Corté su cabeza, la envolví en mi capa y volví a la ciudad a galope. Una vez en ella, me dirigí sin perder tiempo a la Comandancia del Cuerpo de Guardias Imperiales y escalé hasta su techo de tejas doradas. Sobre una de las cornisas clavé la cabeza con mi daga, por el moño. Había aspirado a ocupar aquel enorme edificio de soberbias líneas —cuyo amo de turno era entonces el anciano general Yuan— con tanto ardor, tanta pasión, que no pude menos de hacer por él al respecto, aunque no fuera sino en forma póstuma.
Ya conocen el resto de la historia: renuncié al día siguiente a mi cargo de Jefe de Seguridad de la Cancillería y, desde entonces, vivo en este rincón apartado. Aún soy la Primera Espada del Imperio, a pesar de tantos años transcurridos.
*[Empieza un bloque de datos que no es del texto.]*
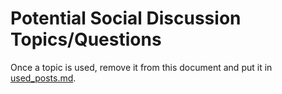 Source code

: # Potential Social Discussion Topics/Questions

Once a topic is used, remove it from this document and put it in [used_posts.md](used_posts.md).



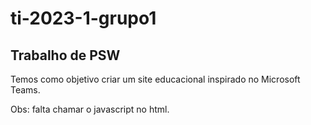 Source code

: # ti-2023-1-grupo1

## Trabalho de PSW
Temos como objetivo criar um site educacional inspirado no Microsoft Teams.



Obs: falta chamar o javascript no html.
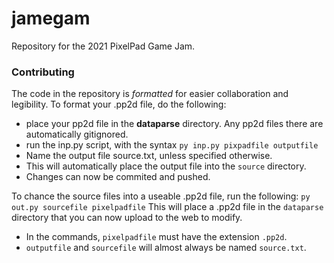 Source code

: # jamegam
Repository for the 2021 PixelPad Game Jam.

### Contributing
The code in the repository is *formatted* for easier collaboration and legibility. 
To format your .pp2d file, do the following:
- place your pp2d file in the **dataparse** directory. Any pp2d files there are automatically gitignored.
- run the inp.py script, with the syntax
`py inp.py pixpadfile outputfile`
- Name the output file source.txt, unless specified otherwise.
- This will automatically place the output file into the `source` directory.
- Changes can now be commited and pushed.

To chance the source files into a useable .pp2d file, run the following:
`py out.py sourcefile pixelpadfile`
This will place a .pp2d file in the `dataparse` directory that you can now upload to the web to modify.
- In the commands, `pixelpadfile` must have the extension `.pp2d`.
- `outputfile` and `sourcefile` will almost always be named `source.txt`.
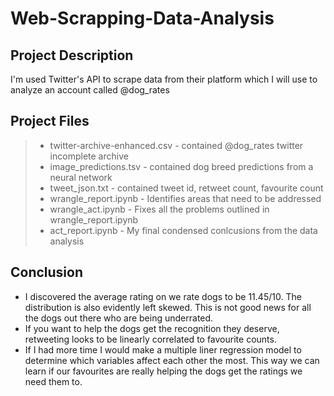 # Web-Scrapping-Data-Analysis
## Project Description
I'm used Twitter's API to scrape data from their platform which I will use to analyze an account called @dog_rates

## Project Files
> * twitter-archive-enhanced.csv - contained @dog_rates twitter incomplete archive <br>
> * image_predictions.tsv - contained dog breed predictions from a neural network <br>
> * tweet_json.txt - contained tweet id, retweet count, favourite count <br>
> * wrangle_report.ipynb -  Identifies areas that need to be addressed <br>
> * wrangle_act.ipynb - Fixes all the problems outlined in wrangle_report.ipynb <br>
> * act_report.ipynb - My final condensed conlcusions from the data analysis <br>

## Conclusion
* I discovered the average rating on we rate dogs to be 11.45/10. The distribution is also evidently left skewed. This is not good news for all the dogs out there who are being underrated. <br>
* If you want to help the dogs get the recognition they deserve, retweeting looks to be linearly correlated to favourite counts. <br>
* If I had more time I would make a multiple liner regression model to determine which variables affect each other the most. This way we can learn if our favourites are really helping the dogs get the ratings we need them to.

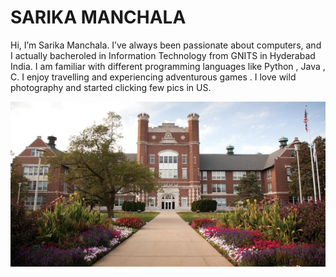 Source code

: # SARIKA MANCHALA
Hi, I’m Sarika Manchala. I’ve always been passionate about computers, and I actually bacheroled in Information Technology from GNITS in Hyderabad India. I am familiar with different programming languages like Python , Java , C. I enjoy travelling and experiencing adventurous games . I love wild photography and started clicking few pics in US.

![Northwest](Image.jpg)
He releído lo escrito hasta ahora y noto que he omitido explicar cómo logré sobrevivir a la estocada al corazón que recibí. Es verdad que era —y lo sigo siendo— la Primera Espada del Imperio, pero al igual que cualquier mortal, no soy invulnerable. Poco antes de partir hacia el lago fui a despedirme de mi mujer y ella me dio ese espejo de bronce suyo. Al borde de las lágrimas, me suplicó que lo guardase debajo de mi chaqueta, sobre el corazón. Me reí de su infundado temor y le dije que no tenía nada de qué preocuparse, pues el duelo era con mi propio hermano. Nadie iba a salir lastimado. El lance era poco más que una diversión o entrenamiento, aunque algo inoportuno por lo inclemente del tiempo y lo alejado del lugar escogido como arena. Cosa rara: al mencionar a mi hermano su preocupación no sólo no se disipó, sino que se hizo más grave, más seria. Para evitar que tuviese un acceso de histeria, acepté con renuencia el espejo y lo guardé, como me había pedido, entre la chaqueta y mi pecho. No me imaginaba que al cabo este pequeño detalle iba a salvarme la vida. Al reflexionar sobre el comportamiento de mi esposa en aquella oportunidad, aún no ceso de preguntarme si las mujeres no son mejores jueces de la naturaleza humana que nosotros los hombres.